### PROVIDED DATA
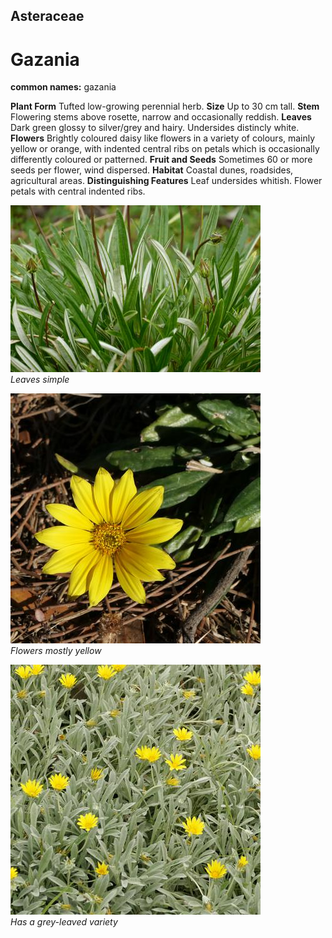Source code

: ## Asteraceae
# Gazania
**common names:** gazania

**Plant Form** Tufted low-growing perennial herb. **Size** Up to 30 cm tall. **Stem** Flowering stems above rosette, narrow and occasionally reddish. **Leaves** Dark green glossy to silver/grey and hairy. Undersides distincly white. **Flowers** Brightly coloured daisy like flowers in a variety of colours, mainly yellow or orange, with indented central ribs on petals which is occasionally differently coloured or patterned. **Fruit and Seeds** Sometimes 60 or more seeds per flower, wind dispersed. **Habitat** Coastal dunes, roadsides, agricultural areas. **Distinguishing Features** Leaf undersides whitish. Flower petals with central indented ribs.


![Leaves simple](8631_P6880610.jpg)  
 *Leaves simple* 

![Flowers mostly yellow](79644_P1066527.jpg)  
 *Flowers mostly yellow* 

![Has a grey-leaved variety](69552_P1022041.jpg)  
 *Has a grey-leaved variety*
######
## WHAT IS REQUIRED
Check the records above line by line and tally those holding the string "mostly". Answer with the number only.

## RESPONSE
2